WHAT YOU SHOULD DO: Find all lines in the records that include the word "aplicado", and copy them out.

DATASET CONTENT:

━━━━━━━━━━━━━━━━

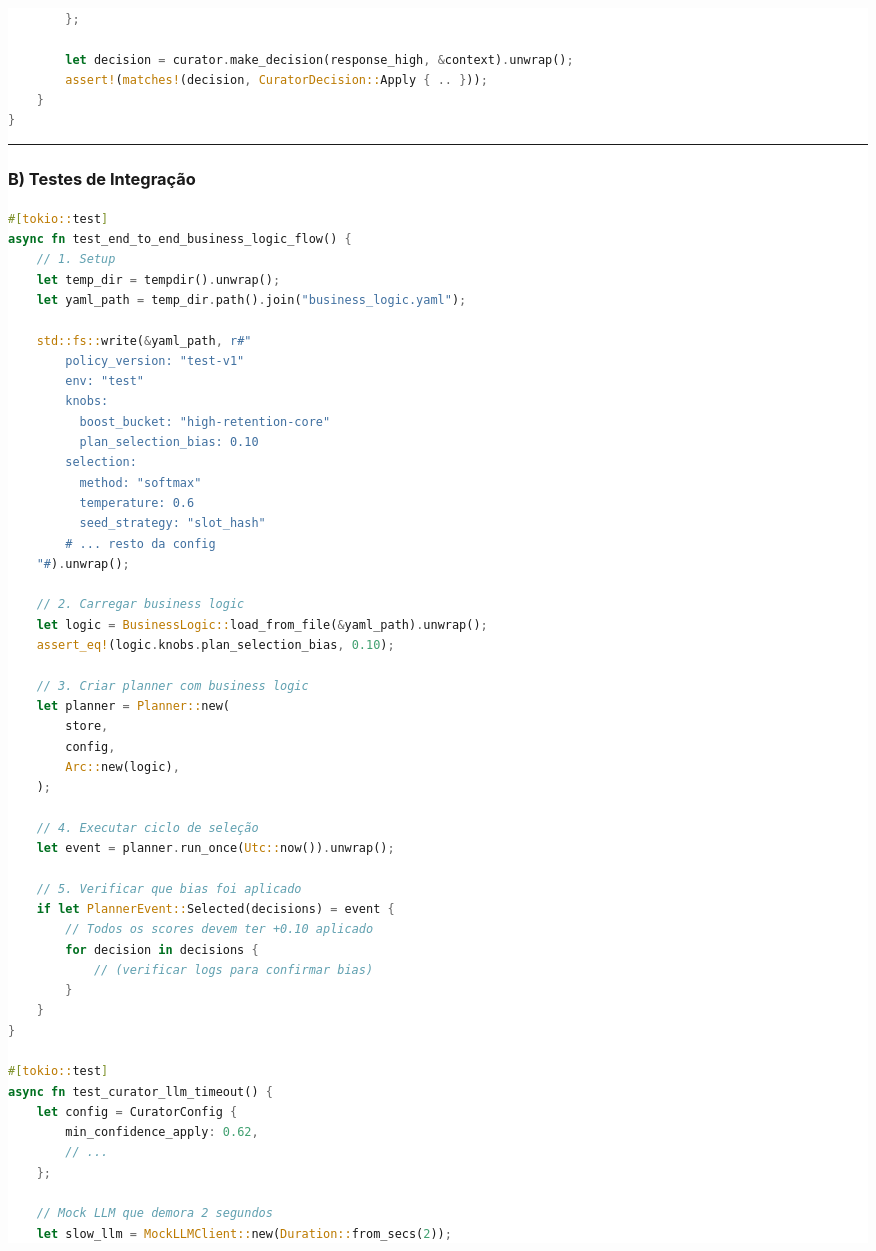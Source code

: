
 ```rust
        };
        
        let decision = curator.make_decision(response_high, &context).unwrap();
        assert!(matches!(decision, CuratorDecision::Apply { .. }));
    }
}
```

---

### B) Testes de Integração

```rust
#[tokio::test]
async fn test_end_to_end_business_logic_flow() {
    // 1. Setup
    let temp_dir = tempdir().unwrap();
    let yaml_path = temp_dir.path().join("business_logic.yaml");
    
    std::fs::write(&yaml_path, r#"
        policy_version: "test-v1"
        env: "test"
        knobs:
          boost_bucket: "high-retention-core"
          plan_selection_bias: 0.10
        selection:
          method: "softmax"
          temperature: 0.6
          seed_strategy: "slot_hash"
        # ... resto da config
    "#).unwrap();
    
    // 2. Carregar business logic
    let logic = BusinessLogic::load_from_file(&yaml_path).unwrap();
    assert_eq!(logic.knobs.plan_selection_bias, 0.10);
    
    // 3. Criar planner com business logic
    let planner = Planner::new(
        store,
        config,
        Arc::new(logic),
    );
    
    // 4. Executar ciclo de seleção
    let event = planner.run_once(Utc::now()).unwrap();
    
    // 5. Verificar que bias foi aplicado
    if let PlannerEvent::Selected(decisions) = event {
        // Todos os scores devem ter +0.10 aplicado
        for decision in decisions {
            // (verificar logs para confirmar bias)
        }
    }
}

#[tokio::test]
async fn test_curator_llm_timeout() {
    let config = CuratorConfig {
        min_confidence_apply: 0.62,
        // ...
    };
    
    // Mock LLM que demora 2 segundos
    let slow_llm = MockLLMClient::new(Duration::from_secs(2));
```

━━━━━━━━━━━━━━━━

EXERCISE RESULT:
    // 5. Verificar que bias foi aplicado
        // Todos os scores devem ter +0.10 aplicado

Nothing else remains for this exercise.